● **DATA FOR ANALYSIS**:
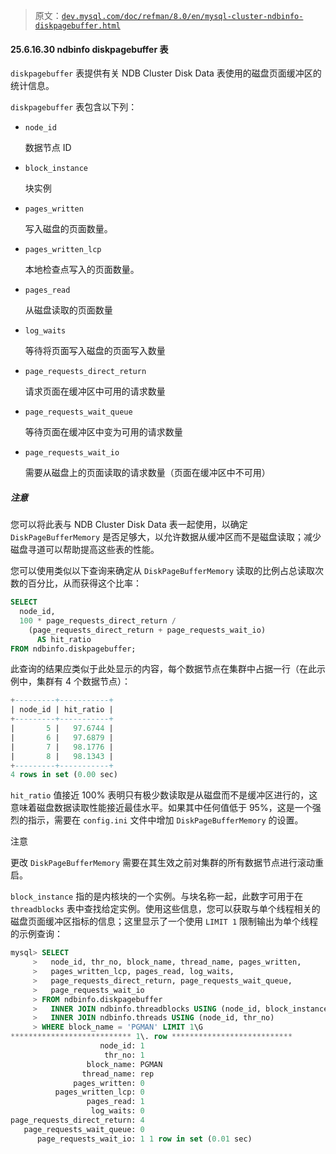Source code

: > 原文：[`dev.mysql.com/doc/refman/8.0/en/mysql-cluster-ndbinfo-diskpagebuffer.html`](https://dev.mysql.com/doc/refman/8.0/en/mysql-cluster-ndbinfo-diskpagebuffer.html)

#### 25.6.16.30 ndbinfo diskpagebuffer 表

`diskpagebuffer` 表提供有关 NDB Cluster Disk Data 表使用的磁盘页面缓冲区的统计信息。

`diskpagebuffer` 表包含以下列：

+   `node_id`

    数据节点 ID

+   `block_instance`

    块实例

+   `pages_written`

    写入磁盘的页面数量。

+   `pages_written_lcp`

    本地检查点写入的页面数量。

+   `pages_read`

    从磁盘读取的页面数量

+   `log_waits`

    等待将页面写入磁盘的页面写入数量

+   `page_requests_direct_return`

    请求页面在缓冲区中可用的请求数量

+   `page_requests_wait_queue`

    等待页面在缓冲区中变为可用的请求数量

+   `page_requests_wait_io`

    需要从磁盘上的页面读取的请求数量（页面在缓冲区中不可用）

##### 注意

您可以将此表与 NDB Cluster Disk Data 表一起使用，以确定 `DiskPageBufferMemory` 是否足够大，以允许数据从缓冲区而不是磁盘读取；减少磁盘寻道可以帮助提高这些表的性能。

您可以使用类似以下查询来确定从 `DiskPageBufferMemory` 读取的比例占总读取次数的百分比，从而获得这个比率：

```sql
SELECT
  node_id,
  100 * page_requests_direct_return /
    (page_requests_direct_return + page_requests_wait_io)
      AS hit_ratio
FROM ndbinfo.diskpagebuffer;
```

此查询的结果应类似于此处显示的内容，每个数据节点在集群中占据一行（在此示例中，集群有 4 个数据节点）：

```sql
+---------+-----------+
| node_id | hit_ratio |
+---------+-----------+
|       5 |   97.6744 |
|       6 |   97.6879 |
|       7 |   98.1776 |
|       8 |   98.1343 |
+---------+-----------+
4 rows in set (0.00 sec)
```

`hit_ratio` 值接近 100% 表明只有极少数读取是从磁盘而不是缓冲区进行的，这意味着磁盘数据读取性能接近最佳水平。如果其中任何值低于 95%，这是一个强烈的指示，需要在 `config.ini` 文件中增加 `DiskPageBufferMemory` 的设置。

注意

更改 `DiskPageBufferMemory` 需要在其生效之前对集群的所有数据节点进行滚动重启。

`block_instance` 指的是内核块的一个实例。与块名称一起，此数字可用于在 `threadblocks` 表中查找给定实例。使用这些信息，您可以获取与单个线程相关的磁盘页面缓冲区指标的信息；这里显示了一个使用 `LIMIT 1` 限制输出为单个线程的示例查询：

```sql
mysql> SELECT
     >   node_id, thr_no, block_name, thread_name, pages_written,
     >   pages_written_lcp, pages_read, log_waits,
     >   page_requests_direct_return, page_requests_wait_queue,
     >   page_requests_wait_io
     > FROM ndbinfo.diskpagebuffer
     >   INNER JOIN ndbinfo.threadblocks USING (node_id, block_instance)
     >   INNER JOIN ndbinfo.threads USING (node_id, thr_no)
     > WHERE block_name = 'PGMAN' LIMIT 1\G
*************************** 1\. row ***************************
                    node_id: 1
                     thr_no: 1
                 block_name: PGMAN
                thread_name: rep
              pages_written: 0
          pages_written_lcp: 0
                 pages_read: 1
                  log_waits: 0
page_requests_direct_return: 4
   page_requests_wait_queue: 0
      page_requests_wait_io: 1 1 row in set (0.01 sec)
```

● **TASK INSTRUCTIONS**: Write out exactly the lines that run from the top of the listing above to the line containing "您可以将此表与 NDB Cluster", both ends included. Omit every picture.

● **EXERCISE RESPONSE**:
Source code

: > 原文：[`dev.mysql.com/doc/refman/8.0/en/mysql-cluster-ndbinfo-diskpagebuffer.html`](https://dev.mysql.com/doc/refman/8.0/en/mysql-cluster-ndbinfo-diskpagebuffer.html)

#### 25.6.16.30 ndbinfo diskpagebuffer 表

`diskpagebuffer` 表提供有关 NDB Cluster Disk Data 表使用的磁盘页面缓冲区的统计信息。

`diskpagebuffer` 表包含以下列：

+   `node_id`

    数据节点 ID

+   `block_instance`

    块实例

+   `pages_written`

    写入磁盘的页面数量。

+   `pages_written_lcp`

    本地检查点写入的页面数量。

+   `pages_read`

    从磁盘读取的页面数量

+   `log_waits`

    等待将页面写入磁盘的页面写入数量

+   `page_requests_direct_return`

    请求页面在缓冲区中可用的请求数量

+   `page_requests_wait_queue`

    等待页面在缓冲区中变为可用的请求数量

+   `page_requests_wait_io`

    需要从磁盘上的页面读取的请求数量（页面在缓冲区中不可用）

##### 注意

您可以将此表与 NDB Cluster Disk Data 表一起使用，以确定 `DiskPageBufferMemory` 是否足够大，以允许数据从缓冲区而不是磁盘读取；减少磁盘寻道可以帮助提高这些表的性能。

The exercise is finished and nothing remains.